Three hospitals were bombed in the space of three hours in Syria's war-ravaged city of Aleppo, the United Nations children's program said.
Image: Al-Bayan clinic in Aleppo, Syria
Debris is seen on the ground of the Al-Bayan clinic in the northern Syrian city Aleppo on Wednesday.THAER MOHAMMED / AFP - Getty Images

Three hospitals were bombed in the space of three hours in Syria's war-ravaged city of Aleppo, the United Nations children's program said.

The medical facilities bombed Wednesday were on the rebel-held eastern side of the city, UNICEF regional director Peter Salama said in a statement.

Image: Al-Bayan clinic in Aleppo, Syria
Debris is seen on the ground of the Al-Bayan clinic in the northern Syrian city Aleppo on Wednesday.THAER MOHAMMED / AFP - Getty Images

"Everyone must question their humanity when babies have to be taken out of incubators because of attacks on hospitals," Salama said. "This devastating pattern of warfare in Syria seems to have no checks and balances."

One of the hospitals was one of the few that still provided pediatric services in the city and Wednesday was the second time it had been bombed, according to UNICEF.

The organization did not give a death toll but Physicians for Human Rights, a non-profit, non-governmental organization based in New York, said dozens were wounded.

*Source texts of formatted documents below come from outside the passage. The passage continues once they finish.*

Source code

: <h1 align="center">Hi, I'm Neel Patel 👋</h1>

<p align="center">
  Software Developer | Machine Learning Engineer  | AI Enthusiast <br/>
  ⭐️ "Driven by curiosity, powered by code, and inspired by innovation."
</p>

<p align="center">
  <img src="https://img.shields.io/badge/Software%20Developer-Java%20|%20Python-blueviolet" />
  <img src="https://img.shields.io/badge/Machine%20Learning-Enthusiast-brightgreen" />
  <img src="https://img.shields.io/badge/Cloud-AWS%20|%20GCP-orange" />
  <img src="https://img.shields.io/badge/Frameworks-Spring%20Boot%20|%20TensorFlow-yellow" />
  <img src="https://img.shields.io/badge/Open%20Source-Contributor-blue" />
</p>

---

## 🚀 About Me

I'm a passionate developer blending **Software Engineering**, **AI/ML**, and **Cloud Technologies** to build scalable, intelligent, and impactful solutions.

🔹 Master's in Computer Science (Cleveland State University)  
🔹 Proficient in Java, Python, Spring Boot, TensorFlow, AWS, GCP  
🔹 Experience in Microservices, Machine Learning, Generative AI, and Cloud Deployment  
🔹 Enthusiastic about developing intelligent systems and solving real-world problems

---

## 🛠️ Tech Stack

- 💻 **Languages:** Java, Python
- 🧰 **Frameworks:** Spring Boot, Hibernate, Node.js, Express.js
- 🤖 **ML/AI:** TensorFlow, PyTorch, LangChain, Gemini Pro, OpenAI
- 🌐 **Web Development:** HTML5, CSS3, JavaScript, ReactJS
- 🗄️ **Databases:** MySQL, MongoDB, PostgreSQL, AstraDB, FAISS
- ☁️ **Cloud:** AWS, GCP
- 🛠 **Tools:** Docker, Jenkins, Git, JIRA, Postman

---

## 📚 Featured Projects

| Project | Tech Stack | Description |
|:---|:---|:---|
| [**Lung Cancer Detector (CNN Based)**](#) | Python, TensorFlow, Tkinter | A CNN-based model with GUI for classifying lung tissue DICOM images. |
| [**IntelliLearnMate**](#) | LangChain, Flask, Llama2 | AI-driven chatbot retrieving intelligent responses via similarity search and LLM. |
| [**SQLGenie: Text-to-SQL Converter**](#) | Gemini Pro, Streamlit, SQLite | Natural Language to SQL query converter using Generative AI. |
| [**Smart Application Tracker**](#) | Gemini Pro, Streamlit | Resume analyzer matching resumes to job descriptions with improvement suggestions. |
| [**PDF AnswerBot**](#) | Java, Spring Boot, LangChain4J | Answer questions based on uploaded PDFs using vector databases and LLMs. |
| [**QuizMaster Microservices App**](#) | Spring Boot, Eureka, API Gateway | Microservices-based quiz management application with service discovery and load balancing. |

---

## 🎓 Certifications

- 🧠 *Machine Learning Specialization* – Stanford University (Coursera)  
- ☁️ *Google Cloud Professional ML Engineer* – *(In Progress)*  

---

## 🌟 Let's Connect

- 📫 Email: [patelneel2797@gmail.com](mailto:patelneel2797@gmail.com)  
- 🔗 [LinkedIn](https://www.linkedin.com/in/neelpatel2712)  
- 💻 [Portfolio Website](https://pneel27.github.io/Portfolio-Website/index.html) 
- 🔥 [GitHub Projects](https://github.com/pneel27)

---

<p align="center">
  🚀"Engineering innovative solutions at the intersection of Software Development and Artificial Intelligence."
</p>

"After the attack, it was a horrible moment," a doctor from one of the hospitals told the non-governmental organization, using a pseudonym. "The nurses were running away to the basement carrying the babies, and many of them started to cry."

The attacks on the rebel-held part of the city came one day after President Bashar Assad vowed to take back "every inch" of Syria after more than five years of civil war.

His regime has been supported by Russia, which says it is bombing ISIS but also bombs more moderate rebels, according to the U.S. and Western analysts. A U.S.-led coalition has been bombing ISIS across Syria and Iraq.

Widney Brown, director of programs at Physicians for Human Rights, blamed Assad's "scorched-earth plan to reclaim Syria" for putting doctors, nurses and patients "in the line of fire."

Related: 'You Can Smell the Death Everywhere' in War-Torn Syria

Brown called the attacks part of "a systematic assault on hospitals during this conflict," and said that "these attacks must be called exactly what they are: war crimes."

Physicians for Human Rights said it has documented 365 attacks on 259 medical facilities, 90 percent of which can be attributed to government forces and their allies.

In April, the U.S. blamed the Assad regime for a direct airstrike on another hospital in a rebel-held area of Aleppo that saw more than a dozen doctors and patients killed.